Services - Spain
Provision of services in Spain
European Union law recognises freedom of establishment and freedom to provide services in the Single Market. It allows EU businesses to establish themselves in any Member State in order to provide national or cross-border services, i.e. to offer services in other Member States without being established in them.
Freedom of establishment and freedom to provide services have been extended over time to different economic sectors, such as: financial and banking services, telecommunications, transport and trade. More information is available through the following links:
Spanish law is in line with EU law. The Spanish rules regulating the various service sectors are extensive and cover: retail trade and distribution, telecommunications, transport, and consultancy services. They set out the requirements for each service activity.
In some sectors, the Autonomous Communities and local authorities have certain powers, for example in the regulation of trade or trading hours.
To improve the movement of services between EU countries, the Services Directive was adopted, which aims to reduce red tape and make it easier for service-providers to establish themselves in other Member States.
The Services Directive covers the following services:
- retail and wholesale trade of goods and services;
- business-related services;
- most regulated professions (such as legal and tax advisers;
- architects, engineers, accountants, surveyors);
The procedures and requirements for setting up a service business are not very different from those for setting up any other type of business. More information is available through the following links:
Barriers to the freedom to provide services and SOLVIT
Member States may not impose discriminatory, unnecessary or disproportionate requirements on foreign service-providers.
They may impose certain requirements, if necessary, for reasons of public order and security, and protection of public health and the environment. Certain exceptions also exist, for example with regard to employees seconded abroad or the recognition of professional qualifications.
A 1994 Regulation tries to prevent barriers to free trade.
The SOLVIT network can help consumers and businesses to solve problems caused by the incorrect application of internal market legislation by public authorities. This is an out-of-court service committed to providing a solution within a maximum of 10 weeks. There is a SOLVIT office in every Member State.
Consumers of services
Services must comply with Spanish and EU consumer protection rules. More information on this subject is available through the following links:
The Directive also recognises more rights for service recipients: consumers and businesses must be able to complain about services provided by service-providers established in other Member States, without having to obtain prior authorisation or being subject to discriminatory requirements. National authorities must provide information and assistance on consumer rights and complaint procedures.
When consumers want to make complaints , they should contact the relevant consumer authorities at municipal level (Consumer Information Offices) or regional level (Directorates-General for Consumer Affairs).
Complaints about a European business with regard to cross-border sales of goods or services can be submitted through the European Consumer Centre in Spain.
Service sectors in Spain
You can find rules, information and forms online and also complete procedures with the authorities with regard to the following service sectors:
Information Society and Telecommunications:
Financial and Insurance Services:
Points of single contact
The point of single contact, EUGO.es, is aimed at service-providers (businesses and entrepreneurs) from the Member States of the European Union who want to operate in Spain.

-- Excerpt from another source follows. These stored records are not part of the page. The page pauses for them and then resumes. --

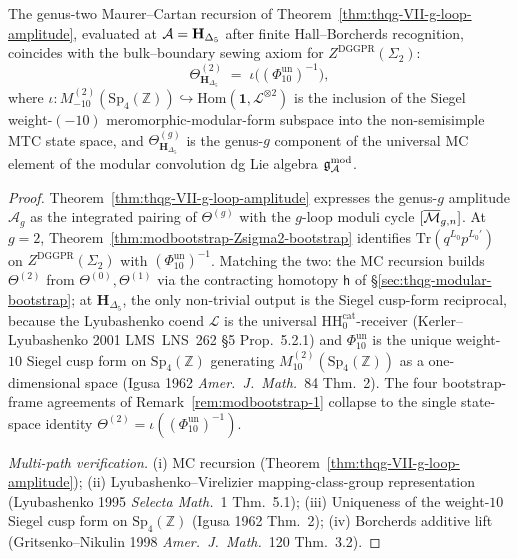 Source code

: \begin{theorem}
\label{thm:modbootstrap-MC-equals-bootstrap}
The genus-two Maurer--Cartan recursion of
Theorem~\ref{thm:thqg-VII-g-loop-amplitude}, evaluated at
$\cA = \mathbf H_{\Delta_5}$ after finite Hall--Borcherds recognition,
coincides with the bulk--boundary sewing
axiom for $Z^{\mathrm{DGGPR}}(\Sigma_2)$:
\[
 \Theta^{(2)}_{\mathbf H_{\Delta_5}}
 \;=\;
 \iota\bigl((\Phi_{10}^{\mathrm{un}})^{-1}\bigr),
\]
where $\iota\colon M^{(2)}_{-10}(\mathrm{Sp}_4(\mathbb Z))\hookrightarrow
\mathrm{Hom}(\mathbf 1, \mathcal L^{\otimes 2})$ is the inclusion of
the Siegel weight-$(-10)$ meromorphic-modular-form subspace into the
non-semisimple MTC state space, and
$\Theta^{(g)}_{\mathbf H_{\Delta_5}}$ is the genus-$g$ component of the
universal MC element of the modular convolution dg Lie algebra
$\gAmod$.
\end{theorem}

\begin{proof}
Theorem~\ref{thm:thqg-VII-g-loop-amplitude} expresses the genus-$g$
amplitude $\mathcal A_g$ as the integrated pairing of $\Theta^{(g)}$ with
the $g$-loop moduli cycle $[\overline{\cM}_{g,n}]$. At $g=2$,
Theorem~\ref{thm:modbootstrap-Zsigma2-bootstrap} identifies
$\mathrm{Tr}(q^{L_0}p^{L_0'})$ on $Z^{\mathrm{DGGPR}}(\Sigma_2)$ with
$(\Phi_{10}^{\mathrm{un}})^{-1}$. Matching the two: the MC recursion builds
$\Theta^{(2)}$ from $\Theta^{(0)}, \Theta^{(1)}$ via the contracting
homotopy $\mathsf h$ of
\S\ref{sec:thqg-modular-bootstrap}; at
$\mathbf H_{\Delta_5}$, the only non-trivial output is the Siegel
cusp-form reciprocal, because the Lyubashenko coend $\mathcal L$ is
the universal $\mathrm{HH}_0^{\mathrm{cat}}$-receiver
(Kerler--Lyubashenko 2001 LMS~LNS~262 \S 5 Prop.~5.2.1) and
$\Phi_{10}^{\mathrm{un}}$ is the unique weight-$10$ Siegel cusp form on
$\mathrm{Sp}_4(\mathbb Z)$ generating
$M^{(2)}_{10}(\mathrm{Sp}_4(\mathbb Z))$ as a one-dimensional space
(Igusa 1962 \emph{Amer.~J.~Math.}~84 Thm.~2).
The four bootstrap-frame agreements of
Remark~\ref{rem:modbootstrap-1} collapse to the single
state-space identity
$\Theta^{(2)} = \iota((\Phi_{10}^{\mathrm{un}})^{-1})$.

\emph{Multi-path verification.}
(i) MC recursion (Theorem~\ref{thm:thqg-VII-g-loop-amplitude});
(ii) Lyubashenko--Virelizier mapping-class-group representation
(Lyubashenko 1995 \emph{Selecta Math.}~1 Thm.~5.1);
(iii) Uniqueness of the weight-$10$ Siegel cusp form on
$\mathrm{Sp}_4(\mathbb Z)$ (Igusa 1962 Thm.~2);
(iv) Borcherds additive lift
(Gritsenko--Nikulin 1998 \emph{Amer.~J.~Math.}~120 Thm.~3.2).
\end{proof}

It also provides information to consumers (service recipients) on these business activities.
From the EUGO.es portal, you can download Help Guides setting out all the information on how to access and engage in service activities, and how businesses and consumers can complain.
The EUGO.es portal can also help service-providers to complete procedures with the various relevant authorities.
The Point of Single Contact on the Services Directive is a website providing information for businesses in Spain. It can also help with online procedures.
For an overview of the taxes payable by businesses in Spain, see the ‘Taxes' page.
In intra-Community transactions, the seller is exempt from charging VAT, which is payable in the country of destination. For this purpose, both the Spanish seller and the receiving business must be registered in the Register of Intra-Community Operators (ROI), also known as the VAT Information Exchange System (VIES).
Intra-Community VAT assessments must be submitted quarterly, using form 349.
Businesses can also choose between two refund options: annual or monthly.
Before starting to offer a service, both employers and employees must be registered with Social Security. Those employees seconded to other European Union countries will, as a general rule, be subject to the social security legislation of the country in which they are working. However, for temporary secondments, employees can continue to be subject to the social security legislation of their country of origin. Special forms must be completed in this case, usually the E-101 or E-102 forms.
More information on the free movement of persons and workers in the European Union and on the recognition of professional qualifications is available through the following links:
The Spanish Institute for Overseas Trade promotes the internationalisation of Spanish businesses.
The Introduction to Overseas Promotion Scheme (Plan de Iniciación a la Promoción Exterior – PIPE) is designed to help Spanish SMEs that want to enter foreign markets, by advising them on how to design an internationalisation strategy and by offering them financial support to implement that strategy.
The Chambers of Commerce have developed an annual plan known as the ‘Chamber of Commerce Plan ’, which is mainly intended to encourage Spanish businesses to expand abroad and internationalise.